For a nondecreasing activation function $T$ and hyper-parameters $\alpha_0$ and $\tau_w$, a neuronized prior for $\theta_j$ is defined as \(\theta_j:=T(\alpha_j-\alpha_0)w_j\) where $\alpha_j\sim N(0, 1)$ and the weight $w_j\sim N(0, \tau_w^2)$, all independently for $j=1,\ldots,p$.
It shows that for most existing shrinkage priors, one can find specific activation activation functions such that the resulting neuronized priors approximate the existing ones.
Advantages:
- unification
- Flexibility and efficient computation
- Desirable theoretical properties
Neuronization of Standard Sparse Priors
Discrete and Continuous SpSL
- if $T(t)=\max(0, t)$ is the ReLU function, the resulting prior is identical to SpSL priors
when $\alpha_0 = 0$, $T(\alpha_j - \alpha_0)$ follows an equal mixture of the point-mass at zero and the half standard Gaussian.

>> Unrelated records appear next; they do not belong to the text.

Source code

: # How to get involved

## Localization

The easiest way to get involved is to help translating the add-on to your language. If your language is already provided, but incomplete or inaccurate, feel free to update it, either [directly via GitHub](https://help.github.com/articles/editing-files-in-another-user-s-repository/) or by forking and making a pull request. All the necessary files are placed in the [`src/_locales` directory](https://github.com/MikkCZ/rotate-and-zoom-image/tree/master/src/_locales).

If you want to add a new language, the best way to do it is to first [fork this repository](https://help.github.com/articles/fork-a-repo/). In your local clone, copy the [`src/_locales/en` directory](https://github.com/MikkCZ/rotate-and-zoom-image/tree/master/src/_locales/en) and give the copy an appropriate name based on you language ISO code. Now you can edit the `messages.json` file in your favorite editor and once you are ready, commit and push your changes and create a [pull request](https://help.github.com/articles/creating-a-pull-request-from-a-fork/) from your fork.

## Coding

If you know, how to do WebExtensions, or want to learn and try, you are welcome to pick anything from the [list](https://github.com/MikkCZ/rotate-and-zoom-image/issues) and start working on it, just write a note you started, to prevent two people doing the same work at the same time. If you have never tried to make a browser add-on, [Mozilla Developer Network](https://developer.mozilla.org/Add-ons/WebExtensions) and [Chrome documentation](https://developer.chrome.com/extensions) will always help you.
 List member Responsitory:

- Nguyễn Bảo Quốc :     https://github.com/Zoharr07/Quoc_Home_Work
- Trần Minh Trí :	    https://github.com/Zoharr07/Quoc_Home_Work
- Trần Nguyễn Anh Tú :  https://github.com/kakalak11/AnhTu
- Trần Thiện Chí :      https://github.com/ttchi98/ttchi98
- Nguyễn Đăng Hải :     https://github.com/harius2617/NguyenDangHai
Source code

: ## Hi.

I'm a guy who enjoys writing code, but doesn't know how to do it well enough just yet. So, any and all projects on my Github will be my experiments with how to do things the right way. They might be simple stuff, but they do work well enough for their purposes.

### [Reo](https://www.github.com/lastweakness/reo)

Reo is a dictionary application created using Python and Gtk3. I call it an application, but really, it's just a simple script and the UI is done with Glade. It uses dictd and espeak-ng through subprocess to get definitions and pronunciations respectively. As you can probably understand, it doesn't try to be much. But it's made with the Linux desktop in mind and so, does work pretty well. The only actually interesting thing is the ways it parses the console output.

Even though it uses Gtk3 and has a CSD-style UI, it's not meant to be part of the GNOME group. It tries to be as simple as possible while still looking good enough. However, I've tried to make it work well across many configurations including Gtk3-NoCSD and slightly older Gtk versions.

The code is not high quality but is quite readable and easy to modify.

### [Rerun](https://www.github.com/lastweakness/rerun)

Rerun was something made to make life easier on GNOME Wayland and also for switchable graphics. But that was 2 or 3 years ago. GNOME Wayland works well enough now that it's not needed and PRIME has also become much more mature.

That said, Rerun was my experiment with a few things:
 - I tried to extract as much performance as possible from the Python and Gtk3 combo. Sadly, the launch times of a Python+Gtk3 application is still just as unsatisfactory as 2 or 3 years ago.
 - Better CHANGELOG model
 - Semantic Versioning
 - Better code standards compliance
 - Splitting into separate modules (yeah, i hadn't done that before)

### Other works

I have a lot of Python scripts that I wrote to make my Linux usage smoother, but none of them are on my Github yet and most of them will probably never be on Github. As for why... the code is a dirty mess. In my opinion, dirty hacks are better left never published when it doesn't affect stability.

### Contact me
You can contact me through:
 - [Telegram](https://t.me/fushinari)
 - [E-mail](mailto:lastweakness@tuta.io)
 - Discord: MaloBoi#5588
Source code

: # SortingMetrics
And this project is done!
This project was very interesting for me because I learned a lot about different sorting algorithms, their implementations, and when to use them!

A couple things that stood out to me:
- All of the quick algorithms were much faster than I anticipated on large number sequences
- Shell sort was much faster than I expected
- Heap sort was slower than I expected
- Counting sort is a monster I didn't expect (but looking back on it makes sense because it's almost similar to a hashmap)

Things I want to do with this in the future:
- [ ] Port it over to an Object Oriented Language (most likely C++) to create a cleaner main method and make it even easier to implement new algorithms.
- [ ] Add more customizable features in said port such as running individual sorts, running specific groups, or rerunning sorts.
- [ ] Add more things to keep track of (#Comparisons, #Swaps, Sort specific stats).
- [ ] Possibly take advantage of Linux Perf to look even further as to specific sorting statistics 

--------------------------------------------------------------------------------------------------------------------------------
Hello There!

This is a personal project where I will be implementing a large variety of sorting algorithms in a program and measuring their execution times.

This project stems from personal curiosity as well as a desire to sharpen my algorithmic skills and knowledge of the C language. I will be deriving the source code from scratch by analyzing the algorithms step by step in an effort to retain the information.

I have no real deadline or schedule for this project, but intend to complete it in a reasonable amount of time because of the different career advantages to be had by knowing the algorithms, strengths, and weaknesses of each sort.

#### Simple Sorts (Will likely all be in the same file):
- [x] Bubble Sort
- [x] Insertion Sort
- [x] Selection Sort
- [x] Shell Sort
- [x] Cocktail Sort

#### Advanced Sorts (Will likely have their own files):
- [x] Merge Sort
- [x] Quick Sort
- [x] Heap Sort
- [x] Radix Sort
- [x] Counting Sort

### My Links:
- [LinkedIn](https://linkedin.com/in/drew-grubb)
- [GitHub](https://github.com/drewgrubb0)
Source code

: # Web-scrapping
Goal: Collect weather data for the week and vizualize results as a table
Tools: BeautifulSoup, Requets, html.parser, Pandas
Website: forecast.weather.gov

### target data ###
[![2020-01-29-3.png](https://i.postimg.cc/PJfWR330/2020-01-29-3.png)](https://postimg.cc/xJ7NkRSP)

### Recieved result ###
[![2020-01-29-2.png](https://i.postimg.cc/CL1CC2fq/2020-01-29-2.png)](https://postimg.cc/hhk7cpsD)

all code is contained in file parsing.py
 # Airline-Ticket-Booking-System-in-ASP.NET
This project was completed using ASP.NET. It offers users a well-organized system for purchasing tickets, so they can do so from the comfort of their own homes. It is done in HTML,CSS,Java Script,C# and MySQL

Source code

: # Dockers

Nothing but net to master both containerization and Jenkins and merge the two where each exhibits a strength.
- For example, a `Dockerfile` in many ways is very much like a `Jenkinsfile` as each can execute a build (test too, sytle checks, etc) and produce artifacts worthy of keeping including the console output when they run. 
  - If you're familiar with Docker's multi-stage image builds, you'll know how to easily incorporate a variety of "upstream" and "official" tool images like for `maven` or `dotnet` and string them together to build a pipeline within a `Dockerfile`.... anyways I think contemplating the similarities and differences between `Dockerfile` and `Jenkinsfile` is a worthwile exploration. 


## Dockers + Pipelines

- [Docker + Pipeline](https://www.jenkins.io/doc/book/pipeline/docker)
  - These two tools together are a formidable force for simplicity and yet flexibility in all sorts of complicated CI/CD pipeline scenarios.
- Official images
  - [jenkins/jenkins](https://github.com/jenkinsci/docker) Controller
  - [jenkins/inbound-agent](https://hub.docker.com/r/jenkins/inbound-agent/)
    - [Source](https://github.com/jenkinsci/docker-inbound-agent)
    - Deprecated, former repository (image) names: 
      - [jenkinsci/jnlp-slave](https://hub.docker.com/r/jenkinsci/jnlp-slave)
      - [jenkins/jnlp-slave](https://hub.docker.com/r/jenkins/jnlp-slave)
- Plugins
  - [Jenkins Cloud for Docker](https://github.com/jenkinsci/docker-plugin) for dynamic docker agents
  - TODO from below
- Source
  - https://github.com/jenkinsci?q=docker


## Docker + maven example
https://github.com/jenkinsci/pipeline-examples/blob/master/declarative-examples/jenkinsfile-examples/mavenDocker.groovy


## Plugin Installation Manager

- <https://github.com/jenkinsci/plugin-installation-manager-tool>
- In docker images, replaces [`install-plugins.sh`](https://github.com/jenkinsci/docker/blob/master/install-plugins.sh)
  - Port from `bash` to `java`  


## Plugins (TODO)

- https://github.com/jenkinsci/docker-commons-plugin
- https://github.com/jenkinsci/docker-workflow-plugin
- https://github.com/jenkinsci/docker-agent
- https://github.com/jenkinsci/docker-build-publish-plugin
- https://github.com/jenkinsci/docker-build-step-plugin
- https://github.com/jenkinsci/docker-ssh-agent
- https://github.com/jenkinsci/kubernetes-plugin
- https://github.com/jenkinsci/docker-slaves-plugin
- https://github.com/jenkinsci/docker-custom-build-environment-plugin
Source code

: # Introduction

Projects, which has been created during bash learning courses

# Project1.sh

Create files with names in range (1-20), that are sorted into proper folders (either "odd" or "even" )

It implies that the marginal density of $T(\alpha_j)w_j$ is a SpSL distribution of the form
\[\begin{align} \theta \mid \gamma \sim (1-\gamma) \delta_0(\theta) + \gamma \pi(\theta)\\ \gamma \sim Bernoulli(1/2)\,, \end{align}\]where $\pi$ is the marginal density of the product of two independent standard Gaussians, which is shown to have an exponential tail.
continuous SpSL priors can be obtained by adopting a leaky ReLU activity function, $T(t) = \max{ct, t}$ for some $c < 1$.
Generally, $\alpha_0$ controls the prior probability of sparsity:
\[P(T(\alpha_j - \alpha_0) = 0\mid \alpha_0) = P(\alpha_j < \alpha_0 \mid \alpha_0) = \Phi(\alpha_0)\]Then for $\eta \in (0, 1)$, choose $\alpha_0 = -\Phi^{-1}(\eta)$ to achieve the desired sparsity.
For the sparsity parameter $\eta$, someone takes the Beta hyper-prior $\eta\sim Beta(a_0, b_0)$.
The neuronized priors can acommodate this Bernoulli-beta hyper-prior by adopting a hyper-prior on $\alpha_0$
Bayesian Lasso
- $T(t)=t$ approximates the Bayesian Lasso
the Laplace density differs from the neuronized prior only by a term $z^{-1}$ in the integrand
the tail of this neuronized prior decays at an exponential rate like the Bayesian Lasso prior
Horseshoe, Cauchy and Their Generalizations
any polynomial tails of the local shrinkage prior can be constructed by neuronizing a Normal random variable through an exponential function, up to a logarithmic factor.
consider the following class of activating functions
\[T(t) = \exp(\lambda_1\sign(t)t^2 + \lambda_2 t + \lambda_3)\]Managing Neuronized Priors
Find the Activation function to match a given prior
To find an activation function $T$ so that the resulting neuronized prior matches a desired target distribution $\pi(\theta)$.
define a class of activation functions parameterized by ${\lambda_1,\phi}$
\[T(t) = \exp(\lambda_1\sign(t)t^2) + B(t)\phi\]Once $\lambda_1$ is fixed, generate a large number $S$ of iid samples from the neuronized priors: $\tilde\theta_i$, and also generate $\theta_i\sim \pi(\theta)$. Then minimize the discrepancy by using a grid search or a simulated annealing algorithm.